When deriving the magnetic field due to a current carrying wire, if we choose a circular Amperian loop, we can state:
$$\oint \vec B \ \cdot d\vec s = \mu_0 \ I$$
But due to the symmetry of the Amperian loop, and the fact that the path is traversed counter-clockwise, we can state:
$$\oint B \ d s = \mu_0 \ I$$
$$B \oint ds = \mu_0 \ I$$
However, it is not obvious to me that the magnetic field is parallel to $d\vec s$ at all continuous summations. If $d\vec s$ points infinitesimally along the Amperian loop at every increment, it means the magnetic field at every point will have to be pointing in the exact same direction.
I know that the magnetic field around a wire coils around it, so having a circular Amperian loop might achieve this, but:
Say we drew an Amperian loop of an arbitrary radius. How do we know that this will align with a magnetic field loop of the current carrying wire so that $d\vec B$ and $d\vec S$ will still be parallel?
Perhaps this is possible, but I may or not understand why. If it's why, I'll illustrate why with a (poorly) drawn graphic I just made:
Where the red circles are lines of constant magnetic field strength and the black circle is the Amperian loop. As the loop is traversed, with each path element $d\vec S$, located at some value $\theta$ around the loop, the magnetic field vectors of all the magnetic field strength rings will be parallel to them since the Amperian loop is a circle. This would explain the need for an Amperian loop aligned this way in order to work out.

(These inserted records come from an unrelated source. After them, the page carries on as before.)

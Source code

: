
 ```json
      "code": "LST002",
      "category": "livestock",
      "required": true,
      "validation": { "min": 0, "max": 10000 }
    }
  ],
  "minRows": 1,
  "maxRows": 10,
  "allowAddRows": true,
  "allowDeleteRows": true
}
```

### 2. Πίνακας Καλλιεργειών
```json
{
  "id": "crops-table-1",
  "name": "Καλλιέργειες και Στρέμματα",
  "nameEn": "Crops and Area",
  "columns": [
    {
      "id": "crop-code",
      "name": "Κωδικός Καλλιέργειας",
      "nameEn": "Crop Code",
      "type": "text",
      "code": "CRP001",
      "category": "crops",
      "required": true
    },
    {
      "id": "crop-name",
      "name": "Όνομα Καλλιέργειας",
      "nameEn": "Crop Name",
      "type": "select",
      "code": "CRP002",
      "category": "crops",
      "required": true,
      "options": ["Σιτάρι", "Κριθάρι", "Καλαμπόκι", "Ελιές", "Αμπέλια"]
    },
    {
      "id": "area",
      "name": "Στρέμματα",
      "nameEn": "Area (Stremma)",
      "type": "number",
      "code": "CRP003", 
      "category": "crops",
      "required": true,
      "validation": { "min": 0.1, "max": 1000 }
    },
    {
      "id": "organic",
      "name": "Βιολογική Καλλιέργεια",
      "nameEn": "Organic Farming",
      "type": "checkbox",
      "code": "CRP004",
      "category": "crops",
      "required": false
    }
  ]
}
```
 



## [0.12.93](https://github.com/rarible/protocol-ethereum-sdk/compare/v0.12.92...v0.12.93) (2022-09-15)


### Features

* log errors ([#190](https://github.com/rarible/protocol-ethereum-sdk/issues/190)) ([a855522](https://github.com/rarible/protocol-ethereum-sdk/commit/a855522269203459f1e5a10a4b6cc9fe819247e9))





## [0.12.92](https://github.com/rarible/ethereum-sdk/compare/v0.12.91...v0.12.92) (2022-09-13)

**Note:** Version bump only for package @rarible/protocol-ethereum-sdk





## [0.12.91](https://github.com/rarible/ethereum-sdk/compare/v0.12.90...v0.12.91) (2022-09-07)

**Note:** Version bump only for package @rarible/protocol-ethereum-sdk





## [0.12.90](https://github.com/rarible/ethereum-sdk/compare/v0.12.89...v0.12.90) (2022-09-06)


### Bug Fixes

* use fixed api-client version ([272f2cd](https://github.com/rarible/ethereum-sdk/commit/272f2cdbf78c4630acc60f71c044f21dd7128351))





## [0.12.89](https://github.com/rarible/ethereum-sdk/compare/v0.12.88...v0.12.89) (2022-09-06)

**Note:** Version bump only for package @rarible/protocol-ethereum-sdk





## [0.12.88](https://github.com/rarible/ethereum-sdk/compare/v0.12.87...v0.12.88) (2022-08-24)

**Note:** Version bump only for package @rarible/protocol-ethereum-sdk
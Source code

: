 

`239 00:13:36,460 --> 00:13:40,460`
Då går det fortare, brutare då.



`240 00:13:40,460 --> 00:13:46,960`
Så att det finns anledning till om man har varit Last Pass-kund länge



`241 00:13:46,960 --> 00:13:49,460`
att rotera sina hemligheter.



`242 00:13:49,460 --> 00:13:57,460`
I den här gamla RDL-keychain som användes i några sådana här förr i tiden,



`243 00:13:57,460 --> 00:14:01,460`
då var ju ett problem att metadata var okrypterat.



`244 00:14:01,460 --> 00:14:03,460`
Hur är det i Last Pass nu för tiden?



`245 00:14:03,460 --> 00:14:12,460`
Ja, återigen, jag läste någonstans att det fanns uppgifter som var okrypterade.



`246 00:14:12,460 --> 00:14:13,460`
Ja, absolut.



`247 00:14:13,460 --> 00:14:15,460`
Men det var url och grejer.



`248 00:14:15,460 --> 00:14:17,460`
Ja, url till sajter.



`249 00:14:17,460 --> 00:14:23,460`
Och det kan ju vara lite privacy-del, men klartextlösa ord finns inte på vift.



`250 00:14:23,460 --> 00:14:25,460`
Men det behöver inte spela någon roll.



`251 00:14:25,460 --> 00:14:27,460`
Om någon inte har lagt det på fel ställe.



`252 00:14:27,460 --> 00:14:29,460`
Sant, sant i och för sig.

If this isn't the case, please clarify what is. If this makes some sense, some questions:
What happens if we don't use a circular Amperian loop? Could we accurately find the magnetic field? It would seem weird if we had to choose the correct loop shape
How do I know that $d\vec B$ in my graphic isn't going to be anti-parallel to $d\vec S$ at all points, rather than parallel?